:: YOUR OBJECTIVE ::
Keep each entry exactly as written when you repeat it, and skip the images.
(RECORDS TO PROCESS begins)
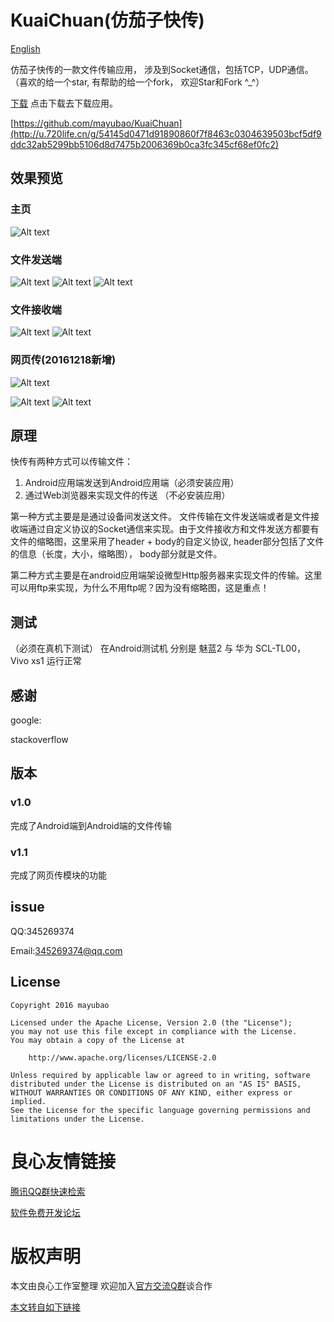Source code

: # KuaiChuan(仿茄子快传)
[English](http://u.720life.cn/g/54145d0471d91890860f7f8463c0304639503bcf5df9ddc32ab5299bb5106d8d0bf3a693902dbfaa74977d9094de307b1d3fa2abc59c357ae46412d2863c00a8)

仿茄子快传的一款文件传输应用， 涉及到Socket通信，包括TCP，UDP通信。（喜欢的给一个star, 有帮助的给一个fork， 欢迎Star和Fork ^_^）

[下载](http://u.720life.cn/g/7998f3692f38a7fae6eac6142cbe5b48faa67371267a10bed952d99192449d03) 点击下载去下载应用。

[https://github.com/mayubao/KuaiChuan](http://u.720life.cn/g/54145d0471d91890860f7f8463c0304639503bcf5df9ddc32ab5299bb5106d8d7475b2006369b0ca3fc345cf68ef0fc2)

## 效果预览

### 主页 ###
![Alt text](http://img.blog.csdn.net/20161215211058219?watermark/2/text/aHR0cDovL2Jsb2cuY3Nkbi5uZXQveXViYW9tYTIwMTQ=/font/5a6L5L2T/fontsize/400/fill/I0JBQkFCMA==/dissolve/70/gravity/SouthEast)

### 文件发送端 ###
![Alt text](http://img.blog.csdn.net/20161215211350691?watermark/2/text/aHR0cDovL2Jsb2cuY3Nkbi5uZXQveXViYW9tYTIwMTQ=/font/5a6L5L2T/fontsize/400/fill/I0JBQkFCMA==/dissolve/70/gravity/SouthEast)
![Alt text](http://img.blog.csdn.net/20161215211444724?watermark/2/text/aHR0cDovL2Jsb2cuY3Nkbi5uZXQveXViYW9tYTIwMTQ=/font/5a6L5L2T/fontsize/400/fill/I0JBQkFCMA==/dissolve/70/gravity/SouthEast)
![Alt text](http://img.blog.csdn.net/20161215211554850?watermark/2/text/aHR0cDovL2Jsb2cuY3Nkbi5uZXQveXViYW9tYTIwMTQ=/font/5a6L5L2T/fontsize/400/fill/I0JBQkFCMA==/dissolve/70/gravity/SouthEast)

### 文件接收端 ###
![Alt text](http://img.blog.csdn.net/20161215211700461?watermark/2/text/aHR0cDovL2Jsb2cuY3Nkbi5uZXQveXViYW9tYTIwMTQ=/font/5a6L5L2T/fontsize/400/fill/I0JBQkFCMA==/dissolve/70/gravity/SouthEast)
![Alt text](http://img.blog.csdn.net/20161215211731440?watermark/2/text/aHR0cDovL2Jsb2cuY3Nkbi5uZXQveXViYW9tYTIwMTQ=/font/5a6L5L2T/fontsize/400/fill/I0JBQkFCMA==/dissolve/70/gravity/SouthEast)

### 网页传(20161218新增) ###
![Alt text](http://img.blog.csdn.net/20161219181840389?watermark/2/text/aHR0cDovL2Jsb2cuY3Nkbi5uZXQveXViYW9tYTIwMTQ=/font/5a6L5L2T/fontsize/400/fill/I0JBQkFCMA==/dissolve/70/gravity/SouthEast)

![Alt text](http://img.blog.csdn.net/20161219181853340?watermark/2/text/aHR0cDovL2Jsb2cuY3Nkbi5uZXQveXViYW9tYTIwMTQ=/font/5a6L5L2T/fontsize/400/fill/I0JBQkFCMA==/dissolve/70/gravity/SouthEast)
![Alt text](http://img.blog.csdn.net/20161219181906670?watermark/2/text/aHR0cDovL2Jsb2cuY3Nkbi5uZXQveXViYW9tYTIwMTQ=/font/5a6L5L2T/fontsize/400/fill/I0JBQkFCMA==/dissolve/70/gravity/SouthEast)

## 原理


快传有两种方式可以传输文件：

1. Android应用端发送到Android应用端（必须安装应用）
2. 通过Web浏览器来实现文件的传送 （不必安装应用）

第一种方式主要是是通过设备间发送文件。 文件传输在文件发送端或者是文件接收端通过自定义协议的Socket通信来实现。由于文件接收方和文件发送方都要有文件的缩略图，这里采用了header + body的自定义协议, header部分包括了文件的信息（长度，大小，缩略图）， body部分就是文件。

第二种方式主要是在android应用端架设微型Http服务器来实现文件的传输。这里可以用ftp来实现，为什么不用ftp呢？因为没有缩略图，这是重点！


## 测试

（必须在真机下测试）
在Android测试机 分别是 魅蓝2 与  华为 SCL-TL00， Vivo xs1 运行正常

## 感谢

google:  

stackoverflow   


## 版本

### v1.0 ###
完成了Android端到Android端的文件传输

### v1.1 ###
完成了网页传模块的功能


## issue
QQ:345269374

Email:345269374@qq.com


## License
    Copyright 2016 mayubao

    Licensed under the Apache License, Version 2.0 (the "License");
    you may not use this file except in compliance with the License.
    You may obtain a copy of the License at

        http://www.apache.org/licenses/LICENSE-2.0

    Unless required by applicable law or agreed to in writing, software
    distributed under the License is distributed on an "AS IS" BASIS,
    WITHOUT WARRANTIES OR CONDITIONS OF ANY KIND, either express or implied.
    See the License for the specific language governing permissions and
    limitations under the License.


 # 良心友情链接

[腾讯QQ群快速检索](http://u.720life.cn/s/8cf73f7c)

[软件免费开发论坛](http://u.720life.cn/s/bbb01dc0)

# 版权声明 

本文由良心工作室整理 欢迎加入[官方交流Q群](https://u.720life.cn/s/f2316816)谈合作

[本文转自如下链接](http://u.720life.cn/g/2e71d0f0a5c601172267ba20d3a43c6e5f22bdb705699c9b1e13850916adcc4fa4a3efd82a342badbf718cbb3aff087f0fe007218c2bba1c2f8b1f94a494f91d)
(RECORDS TO PROCESS ends)
:: COMPLETED TASK ::
Source code

: # KuaiChuan(仿茄子快传)
[English](http://u.720life.cn/g/54145d0471d91890860f7f8463c0304639503bcf5df9ddc32ab5299bb5106d8d0bf3a693902dbfaa74977d9094de307b1d3fa2abc59c357ae46412d2863c00a8)

仿茄子快传的一款文件传输应用， 涉及到Socket通信，包括TCP，UDP通信。（喜欢的给一个star, 有帮助的给一个fork， 欢迎Star和Fork ^_^）

[下载](http://u.720life.cn/g/7998f3692f38a7fae6eac6142cbe5b48faa67371267a10bed952d99192449d03) 点击下载去下载应用。

[https://github.com/mayubao/KuaiChuan](http://u.720life.cn/g/54145d0471d91890860f7f8463c0304639503bcf5df9ddc32ab5299bb5106d8d7475b2006369b0ca3fc345cf68ef0fc2)

## 效果预览

### 主页 ###
![Alt text](http://img.blog.csdn.net/20161215211058219?watermark/2/text/aHR0cDovL2Jsb2cuY3Nkbi5uZXQveXViYW9tYTIwMTQ=/font/5a6L5L2T/fontsize/400/fill/I0JBQkFCMA==/dissolve/70/gravity/SouthEast)

### 文件发送端 ###
![Alt text](http://img.blog.csdn.net/20161215211350691?watermark/2/text/aHR0cDovL2Jsb2cuY3Nkbi5uZXQveXViYW9tYTIwMTQ=/font/5a6L5L2T/fontsize/400/fill/I0JBQkFCMA==/dissolve/70/gravity/SouthEast)
![Alt text](http://img.blog.csdn.net/20161215211444724?watermark/2/text/aHR0cDovL2Jsb2cuY3Nkbi5uZXQveXViYW9tYTIwMTQ=/font/5a6L5L2T/fontsize/400/fill/I0JBQkFCMA==/dissolve/70/gravity/SouthEast)
![Alt text](http://img.blog.csdn.net/20161215211554850?watermark/2/text/aHR0cDovL2Jsb2cuY3Nkbi5uZXQveXViYW9tYTIwMTQ=/font/5a6L5L2T/fontsize/400/fill/I0JBQkFCMA==/dissolve/70/gravity/SouthEast)

### 文件接收端 ###
![Alt text](http://img.blog.csdn.net/20161215211700461?watermark/2/text/aHR0cDovL2Jsb2cuY3Nkbi5uZXQveXViYW9tYTIwMTQ=/font/5a6L5L2T/fontsize/400/fill/I0JBQkFCMA==/dissolve/70/gravity/SouthEast)
![Alt text](http://img.blog.csdn.net/20161215211731440?watermark/2/text/aHR0cDovL2Jsb2cuY3Nkbi5uZXQveXViYW9tYTIwMTQ=/font/5a6L5L2T/fontsize/400/fill/I0JBQkFCMA==/dissolve/70/gravity/SouthEast)

### 网页传(20161218新增) ###
![Alt text](http://img.blog.csdn.net/20161219181840389?watermark/2/text/aHR0cDovL2Jsb2cuY3Nkbi5uZXQveXViYW9tYTIwMTQ=/font/5a6L5L2T/fontsize/400/fill/I0JBQkFCMA==/dissolve/70/gravity/SouthEast)

![Alt text](http://img.blog.csdn.net/20161219181853340?watermark/2/text/aHR0cDovL2Jsb2cuY3Nkbi5uZXQveXViYW9tYTIwMTQ=/font/5a6L5L2T/fontsize/400/fill/I0JBQkFCMA==/dissolve/70/gravity/SouthEast)
![Alt text](http://img.blog.csdn.net/20161219181906670?watermark/2/text/aHR0cDovL2Jsb2cuY3Nkbi5uZXQveXViYW9tYTIwMTQ=/font/5a6L5L2T/fontsize/400/fill/I0JBQkFCMA==/dissolve/70/gravity/SouthEast)

## 原理


快传有两种方式可以传输文件：

1. Android应用端发送到Android应用端（必须安装应用）
2. 通过Web浏览器来实现文件的传送 （不必安装应用）

第一种方式主要是是通过设备间发送文件。 文件传输在文件发送端或者是文件接收端通过自定义协议的Socket通信来实现。由于文件接收方和文件发送方都要有文件的缩略图，这里采用了header + body的自定义协议, header部分包括了文件的信息（长度，大小，缩略图）， body部分就是文件。

第二种方式主要是在android应用端架设微型Http服务器来实现文件的传输。这里可以用ftp来实现，为什么不用ftp呢？因为没有缩略图，这是重点！


## 测试

（必须在真机下测试）
在Android测试机 分别是 魅蓝2 与  华为 SCL-TL00， Vivo xs1 运行正常

## 感谢

google:  

stackoverflow   


## 版本

### v1.0 ###
完成了Android端到Android端的文件传输

### v1.1 ###
完成了网页传模块的功能


## issue
QQ:345269374

Email:345269374@qq.com


## License
    Copyright 2016 mayubao

    Licensed under the Apache License, Version 2.0 (the "License");
    you may not use this file except in compliance with the License.
    You may obtain a copy of the License at

        http://www.apache.org/licenses/LICENSE-2.0

    Unless required by applicable law or agreed to in writing, software
    distributed under the License is distributed on an "AS IS" BASIS,
    WITHOUT WARRANTIES OR CONDITIONS OF ANY KIND, either express or implied.
    See the License for the specific language governing permissions and
    limitations under the License.


 # 良心友情链接

[腾讯QQ群快速检索](http://u.720life.cn/s/8cf73f7c)

[软件免费开发论坛](http://u.720life.cn/s/bbb01dc0)

# 版权声明 

本文由良心工作室整理 欢迎加入[官方交流Q群](https://u.720life.cn/s/f2316816)谈合作

[本文转自如下链接](http://u.720life.cn/g/2e71d0f0a5c601172267ba20d3a43c6e5f22bdb705699c9b1e13850916adcc4fa4a3efd82a342badbf718cbb3aff087f0fe007218c2bba1c2f8b1f94a494f91d)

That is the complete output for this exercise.